- Born: 30 June 1939 Bhimavaram, Madras Province, British India
- Died: 17 January 2026 (aged 86) Visakhapatnam, Andhra Pradesh, India
- Education: Andhra Medical College, Visakhapatnam
- Occupation: Orthopaedic surgeon
- Awards: Padma Shri (2022)

= S. V. Adinarayana Rao =

Indian orthopaedic surgeon (1939–2026)

Sunkara Venkata Adinarayana Rao (30 June 1939 – 17 January 2026) was an Indian orthopaedic surgeon noted for his work for the poor and needy. He was the Director-General of the Prema Group of hospitals and institutions. In 2022, he received India's fourth-highest civilian award, Padma Shri by the Government of India for serving poor polio patients with distinction.

== Background ==
Adinarayana Rao was born on 30 June 1939 in Bhimavaram, Madras Province (now Andhra Pradesh) to independence activists Kanakam and Seshamma. His father was a lawyer and also served as the Sarpanch of Bhimavaram. Adinarayana Rao was the third one among four sons. He did his schooling from ULCM High School, Bhimavaram. He completed his M.B.B.S. degree in 1966 and master's degree in Orthopaedic Surgery from Andhra Medical College, Visakhapatnam in 1970. He trained in Germany in Microvascular surgery and Hand surgery. Adinarayana Rao was married to R. Sasiprabha, former superintendent of the King George Hospital.
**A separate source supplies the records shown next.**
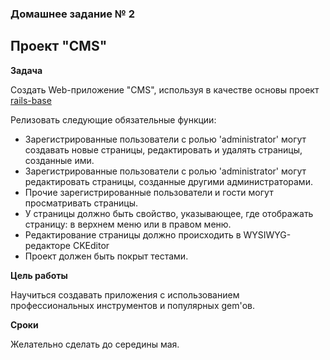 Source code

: ### Домашнее задание № 2

## Проект "CMS"

**Задача**

Создать Web-приложение "CMS", используя в качестве основы проект [rails-base](https://github.com/fs/rails-base)

Релизовать следующие обязательные функции:

* Зарегистрированные пользователи с ролью 'administrator' могут создавать новые страницы, редактировать и удалять страницы, созданные ими.
* Зарегистрированные пользователи с ролью 'administrator' могут редактировать страницы, созданные другими администраторами.
* Прочие зарегистрированные пользователи и гости могут просматривать страницы.
* У страницы должно быть свойство, указывающее, где отображать страницу: в верхнем меню или в правом меню.
* Редактирование страницы должно происходить в WYSIWYG-редакторе CKEditor
* Проект должен быть покрыт тестами.

**Цель работы**

Научиться создавать приложения с использованием профессиональных инструментов и популярных gem'ов.

**Сроки**

Желательно сделать до середины мая.
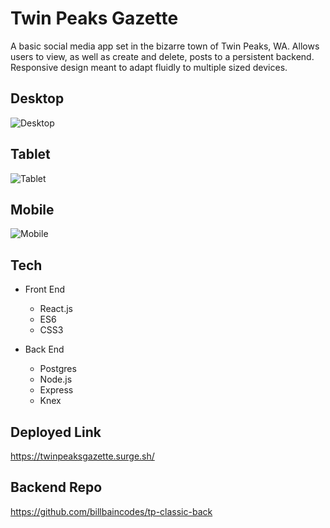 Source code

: # Twin Peaks Gazette
A basic social media app set in the bizarre town of Twin Peaks, WA. Allows users to view, as well as create and delete, posts to a persistent backend. Responsive design meant to adapt fluidly to multiple sized devices.


## Desktop
![Desktop](https://i.imgur.com/fmWkN6B.png "Desktop")

## Tablet 
![Tablet](https://i.imgur.com/Fdi79Sx.png?1 "Tablet")

## Mobile
![Mobile](https://i.imgur.com/klfJCm1.png?1 "Mobile")

## Tech
* Front End
  * React.js
  * ES6
  * CSS3
  
* Back End
  * Postgres
  * Node.js
  * Express
  * Knex

## Deployed Link
https://twinpeaksgazette.surge.sh/

## Backend Repo
https://github.com/billbaincodes/tp-classic-back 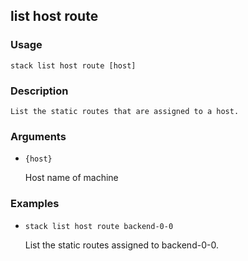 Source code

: ## list host route

### Usage

`stack list host route [host]`

### Description


	List the static routes that are assigned to a host.

	

### Arguments

* `{host}`

   Host name of machine


### Examples

* `stack list host route backend-0-0`

   List the static routes assigned to backend-0-0.



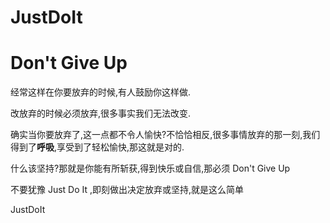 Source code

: # JustDoIt

# Don't Give Up

经常这样在你要放弃的时候,有人鼓励你这样做.

改放弃的时候必须放弃,很多事实我们无法改变.

确实当你要放弃了,这一点都不令人愉快?不恰恰相反,很多事情放弃的那一刻,我们得到了**呼吸**,享受到了轻松愉快,那这就是对的.

什么该坚持?那就是你能有所斩获,得到快乐或自信,那必须 Don't Give Up

不要犹豫 Just Do It ,即刻做出决定放弃或坚持,就是这么简单

JustDoIt
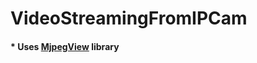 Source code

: # VideoStreamingFromIPCam
#### * Uses [MjpegView](https://github.com/perthcpe23/android-mjpeg-view) library

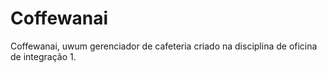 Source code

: # Coffewanai
Coffewanai, uwum gerenciador de cafeteria criado na disciplina de oficina de integração 1.
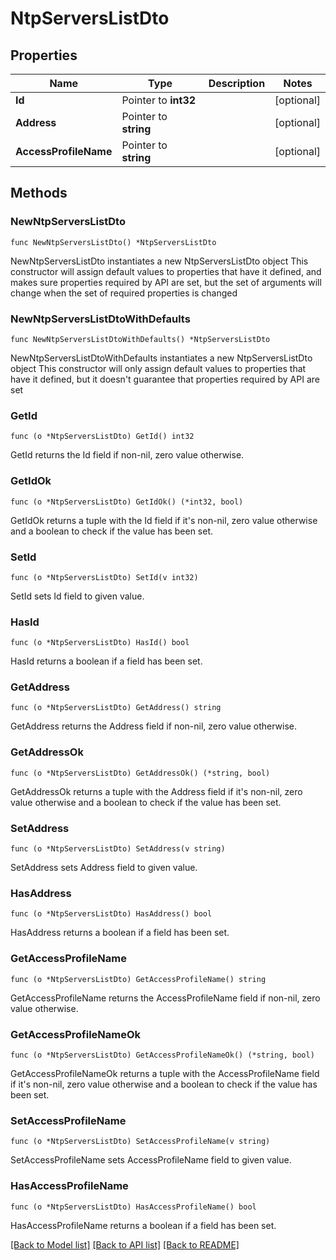 # NtpServersListDto

## Properties

Name | Type | Description | Notes
------------ | ------------- | ------------- | -------------
**Id** | Pointer to **int32** |  | [optional] 
**Address** | Pointer to **string** |  | [optional] 
**AccessProfileName** | Pointer to **string** |  | [optional] 

## Methods

### NewNtpServersListDto

`func NewNtpServersListDto() *NtpServersListDto`

NewNtpServersListDto instantiates a new NtpServersListDto object
This constructor will assign default values to properties that have it defined,
and makes sure properties required by API are set, but the set of arguments
will change when the set of required properties is changed

### NewNtpServersListDtoWithDefaults

`func NewNtpServersListDtoWithDefaults() *NtpServersListDto`

NewNtpServersListDtoWithDefaults instantiates a new NtpServersListDto object
This constructor will only assign default values to properties that have it defined,
but it doesn't guarantee that properties required by API are set

### GetId

`func (o *NtpServersListDto) GetId() int32`

GetId returns the Id field if non-nil, zero value otherwise.

### GetIdOk

`func (o *NtpServersListDto) GetIdOk() (*int32, bool)`

GetIdOk returns a tuple with the Id field if it's non-nil, zero value otherwise
and a boolean to check if the value has been set.

### SetId

`func (o *NtpServersListDto) SetId(v int32)`

SetId sets Id field to given value.

### HasId

`func (o *NtpServersListDto) HasId() bool`

HasId returns a boolean if a field has been set.

### GetAddress

`func (o *NtpServersListDto) GetAddress() string`

GetAddress returns the Address field if non-nil, zero value otherwise.

### GetAddressOk

`func (o *NtpServersListDto) GetAddressOk() (*string, bool)`

GetAddressOk returns a tuple with the Address field if it's non-nil, zero value otherwise
and a boolean to check if the value has been set.

### SetAddress

`func (o *NtpServersListDto) SetAddress(v string)`

SetAddress sets Address field to given value.

### HasAddress

`func (o *NtpServersListDto) HasAddress() bool`

HasAddress returns a boolean if a field has been set.

### GetAccessProfileName

`func (o *NtpServersListDto) GetAccessProfileName() string`

GetAccessProfileName returns the AccessProfileName field if non-nil, zero value otherwise.

### GetAccessProfileNameOk

`func (o *NtpServersListDto) GetAccessProfileNameOk() (*string, bool)`

GetAccessProfileNameOk returns a tuple with the AccessProfileName field if it's non-nil, zero value otherwise
and a boolean to check if the value has been set.

### SetAccessProfileName

`func (o *NtpServersListDto) SetAccessProfileName(v string)`

SetAccessProfileName sets AccessProfileName field to given value.

### HasAccessProfileName

`func (o *NtpServersListDto) HasAccessProfileName() bool`

HasAccessProfileName returns a boolean if a field has been set.


[[Back to Model list]](../README.md#documentation-for-models) [[Back to API list]](../README.md#documentation-for-api-endpoints) [[Back to README]](../README.md)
His elder brother, Sunkara Balaparameswara Rao was a neurosurgeon. Adinarayana Rao was a football enthusiast and was president of the Visakhapatnam district football association for more than three decades. He died on 17 January 2026, at the age of 86.

== Career ==
After returning from Germany, Adinarayana Rao started his medical practice in Visakhapatnam. He worked at Andhra Medical College as a tutor and later a professor. He also worked at King George Hospital as a Civil Surgeon. After retiring as Superintendent of the Rani Chandramani Devi Hospital, Adinarayana Rao along with a few other friends set up the Prema Hospital at Ramnagar. He was until his death the Director-General of the Prema Group of Hospitals and Institutions. He was also the managing trustee of Free Polio Surgical and Research Foundation.

== Social service ==
Adinarayana Rao was popular across India, especially in North India, for his treatment of polio victims. He held about 1000 orthopaedic camps across the country for the benefit of the polio-afflicted. Patients from states like Gujarat and Rajasthan and even foreign countries like the US, Canada and Pakistan used to get treated by him. He performed more than three lakh surgeries and over 10 lakh operative procedures in over four decades. His affable nature and understanding endeared him to patients.

== Awards ==
In 1988, Adinarayana Rao was presented a national Award by the Prime Minister of India for his welfare works for the disabled. He was also a recipient of the Madras Telugu Academy Award, Diwaliben Mohanlal Mehta Award, and National Mahaveer Awards by Bhagwan Mahaveer Foundation. In 2014, he received the National award for child welfare from the President of India. In 2022, he received Padma Shri.